Hamburg. Immer mal wieder kommen Inszenierungen bei Kritik und Premierenpublikum nicht an. Kurzfristige Konsequenzen lassen sich kaum ziehen.
So ein Buhsturm ist etwas Beeindruckendes. Kürzlich bei der Premiere vonBeethovens „Fidelio“ erwischte er den Hausherrn und Regisseur Georges Delnon und sein Regieteam. Die Rezensenten gingen noch weiter und beurteilten sowohl die szenischen als auch die musikalischen Leistungen großenteils kritisch – auch das Abendblatt.
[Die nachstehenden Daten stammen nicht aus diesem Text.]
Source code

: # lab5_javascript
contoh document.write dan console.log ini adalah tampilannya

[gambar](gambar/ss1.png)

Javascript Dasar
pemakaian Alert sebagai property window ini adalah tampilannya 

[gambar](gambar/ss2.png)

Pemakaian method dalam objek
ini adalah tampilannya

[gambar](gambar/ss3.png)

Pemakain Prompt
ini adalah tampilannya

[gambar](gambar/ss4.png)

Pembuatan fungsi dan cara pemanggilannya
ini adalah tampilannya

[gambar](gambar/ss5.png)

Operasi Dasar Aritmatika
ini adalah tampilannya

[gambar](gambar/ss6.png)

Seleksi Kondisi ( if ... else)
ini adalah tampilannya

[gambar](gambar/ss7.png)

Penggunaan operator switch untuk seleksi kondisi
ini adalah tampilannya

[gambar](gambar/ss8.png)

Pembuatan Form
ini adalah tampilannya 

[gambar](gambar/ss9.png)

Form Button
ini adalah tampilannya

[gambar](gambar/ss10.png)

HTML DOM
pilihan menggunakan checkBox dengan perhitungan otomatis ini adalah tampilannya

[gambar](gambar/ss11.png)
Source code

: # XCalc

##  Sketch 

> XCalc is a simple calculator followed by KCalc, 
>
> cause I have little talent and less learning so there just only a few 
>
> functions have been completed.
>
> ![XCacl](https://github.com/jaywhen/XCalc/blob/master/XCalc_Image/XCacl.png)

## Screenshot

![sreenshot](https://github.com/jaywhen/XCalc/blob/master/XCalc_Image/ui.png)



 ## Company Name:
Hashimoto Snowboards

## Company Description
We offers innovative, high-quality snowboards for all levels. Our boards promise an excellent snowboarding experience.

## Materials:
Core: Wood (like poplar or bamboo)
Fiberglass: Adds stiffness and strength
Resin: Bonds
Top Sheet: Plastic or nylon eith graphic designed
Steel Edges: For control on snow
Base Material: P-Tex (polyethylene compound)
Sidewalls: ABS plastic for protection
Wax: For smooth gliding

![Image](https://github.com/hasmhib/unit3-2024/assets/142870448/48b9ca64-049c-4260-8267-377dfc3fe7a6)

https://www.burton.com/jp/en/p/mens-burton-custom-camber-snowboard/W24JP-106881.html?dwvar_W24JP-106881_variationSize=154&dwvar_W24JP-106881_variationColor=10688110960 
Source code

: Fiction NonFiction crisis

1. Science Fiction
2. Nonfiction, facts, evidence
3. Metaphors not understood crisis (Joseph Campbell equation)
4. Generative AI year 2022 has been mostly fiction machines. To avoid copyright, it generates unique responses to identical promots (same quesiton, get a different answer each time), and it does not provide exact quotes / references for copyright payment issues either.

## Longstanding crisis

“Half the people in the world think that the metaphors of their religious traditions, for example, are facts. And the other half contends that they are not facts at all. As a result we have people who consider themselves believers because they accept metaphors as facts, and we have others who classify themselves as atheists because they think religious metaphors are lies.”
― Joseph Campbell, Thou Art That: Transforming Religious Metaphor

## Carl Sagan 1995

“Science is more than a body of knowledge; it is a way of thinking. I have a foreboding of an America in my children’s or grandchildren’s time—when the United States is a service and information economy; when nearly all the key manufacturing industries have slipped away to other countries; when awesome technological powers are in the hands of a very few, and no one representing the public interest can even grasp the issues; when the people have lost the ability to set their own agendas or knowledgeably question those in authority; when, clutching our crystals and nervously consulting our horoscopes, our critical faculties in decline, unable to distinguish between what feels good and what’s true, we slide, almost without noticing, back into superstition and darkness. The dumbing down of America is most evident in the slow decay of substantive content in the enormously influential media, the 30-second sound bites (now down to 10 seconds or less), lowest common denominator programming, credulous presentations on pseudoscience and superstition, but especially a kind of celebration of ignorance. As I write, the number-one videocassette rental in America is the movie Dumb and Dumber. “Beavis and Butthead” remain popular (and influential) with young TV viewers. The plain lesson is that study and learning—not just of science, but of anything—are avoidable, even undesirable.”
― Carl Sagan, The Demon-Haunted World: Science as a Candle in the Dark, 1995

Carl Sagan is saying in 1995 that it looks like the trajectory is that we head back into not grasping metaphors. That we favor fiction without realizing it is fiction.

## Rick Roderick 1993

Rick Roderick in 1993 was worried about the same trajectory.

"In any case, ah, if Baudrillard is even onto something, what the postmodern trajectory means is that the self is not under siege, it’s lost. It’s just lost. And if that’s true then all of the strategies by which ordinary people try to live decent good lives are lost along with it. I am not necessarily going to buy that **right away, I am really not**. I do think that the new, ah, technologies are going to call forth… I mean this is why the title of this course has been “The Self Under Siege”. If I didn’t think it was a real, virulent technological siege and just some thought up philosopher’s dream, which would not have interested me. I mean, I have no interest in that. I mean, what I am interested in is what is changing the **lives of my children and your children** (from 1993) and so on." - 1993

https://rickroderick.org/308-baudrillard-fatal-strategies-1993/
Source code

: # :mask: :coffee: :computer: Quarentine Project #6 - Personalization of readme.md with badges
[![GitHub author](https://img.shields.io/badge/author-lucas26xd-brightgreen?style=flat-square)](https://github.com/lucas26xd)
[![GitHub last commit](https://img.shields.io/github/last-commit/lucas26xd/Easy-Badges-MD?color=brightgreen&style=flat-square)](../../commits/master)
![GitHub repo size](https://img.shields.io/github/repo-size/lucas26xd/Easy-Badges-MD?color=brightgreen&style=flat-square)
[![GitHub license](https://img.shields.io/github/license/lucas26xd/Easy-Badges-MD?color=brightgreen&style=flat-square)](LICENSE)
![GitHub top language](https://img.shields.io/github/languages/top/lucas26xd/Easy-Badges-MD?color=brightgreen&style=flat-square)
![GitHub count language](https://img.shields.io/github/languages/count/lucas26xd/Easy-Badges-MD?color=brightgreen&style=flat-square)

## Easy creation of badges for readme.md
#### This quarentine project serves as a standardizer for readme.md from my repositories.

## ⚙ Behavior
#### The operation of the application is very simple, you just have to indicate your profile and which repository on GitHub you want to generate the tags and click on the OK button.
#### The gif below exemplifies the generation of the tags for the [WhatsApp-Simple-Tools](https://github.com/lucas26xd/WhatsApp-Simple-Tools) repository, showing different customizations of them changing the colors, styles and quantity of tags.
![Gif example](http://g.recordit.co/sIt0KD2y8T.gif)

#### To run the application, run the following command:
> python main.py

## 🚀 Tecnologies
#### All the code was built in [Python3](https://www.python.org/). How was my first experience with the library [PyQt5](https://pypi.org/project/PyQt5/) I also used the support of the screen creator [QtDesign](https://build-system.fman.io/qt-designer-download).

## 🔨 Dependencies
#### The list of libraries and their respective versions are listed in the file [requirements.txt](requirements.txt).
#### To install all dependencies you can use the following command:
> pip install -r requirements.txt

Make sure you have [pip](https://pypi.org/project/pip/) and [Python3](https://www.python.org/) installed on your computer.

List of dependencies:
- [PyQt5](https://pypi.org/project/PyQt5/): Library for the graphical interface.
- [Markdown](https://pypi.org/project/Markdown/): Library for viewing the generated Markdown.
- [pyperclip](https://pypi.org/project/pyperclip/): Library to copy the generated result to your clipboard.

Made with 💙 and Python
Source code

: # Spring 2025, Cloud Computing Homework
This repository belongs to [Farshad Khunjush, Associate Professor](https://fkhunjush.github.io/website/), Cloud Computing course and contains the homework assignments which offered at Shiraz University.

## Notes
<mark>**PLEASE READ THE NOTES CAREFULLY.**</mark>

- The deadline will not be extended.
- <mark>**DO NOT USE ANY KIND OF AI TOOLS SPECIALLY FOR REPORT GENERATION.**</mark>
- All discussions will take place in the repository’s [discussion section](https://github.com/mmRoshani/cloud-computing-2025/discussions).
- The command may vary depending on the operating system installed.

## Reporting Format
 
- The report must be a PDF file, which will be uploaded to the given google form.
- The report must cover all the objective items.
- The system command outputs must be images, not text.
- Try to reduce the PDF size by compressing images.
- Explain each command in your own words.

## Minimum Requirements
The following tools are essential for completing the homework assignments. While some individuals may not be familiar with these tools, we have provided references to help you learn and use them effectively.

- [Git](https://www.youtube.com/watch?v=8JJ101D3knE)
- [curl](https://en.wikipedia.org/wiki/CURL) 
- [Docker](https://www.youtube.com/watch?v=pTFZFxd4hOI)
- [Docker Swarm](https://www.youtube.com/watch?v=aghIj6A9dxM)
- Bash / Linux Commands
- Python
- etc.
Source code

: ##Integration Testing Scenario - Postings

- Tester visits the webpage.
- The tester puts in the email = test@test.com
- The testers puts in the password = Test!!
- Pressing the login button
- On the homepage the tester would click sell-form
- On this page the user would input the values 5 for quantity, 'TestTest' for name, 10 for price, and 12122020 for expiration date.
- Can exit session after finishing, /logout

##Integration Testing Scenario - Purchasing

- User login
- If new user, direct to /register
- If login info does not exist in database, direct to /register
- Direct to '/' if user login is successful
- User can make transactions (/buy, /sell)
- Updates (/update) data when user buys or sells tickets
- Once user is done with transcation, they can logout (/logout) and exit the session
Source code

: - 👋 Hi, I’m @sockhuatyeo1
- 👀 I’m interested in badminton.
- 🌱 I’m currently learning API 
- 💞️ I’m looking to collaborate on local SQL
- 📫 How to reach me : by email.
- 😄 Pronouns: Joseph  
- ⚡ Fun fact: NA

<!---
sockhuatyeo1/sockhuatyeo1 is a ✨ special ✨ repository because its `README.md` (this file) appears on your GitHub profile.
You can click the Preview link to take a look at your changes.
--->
Neuproduktionen ernten Reaktionen in allen Abstufungen von Jubel bis Ablehnung, das ist Theateralltag. Nur: Was folgt eigentlich daraus für die Arbeit des Opernhauses? Greift der Regisseur zum Spaten und gräbt um, beraumt der Dirigent weitere Proben an, wird das Stück gar abgesetzt?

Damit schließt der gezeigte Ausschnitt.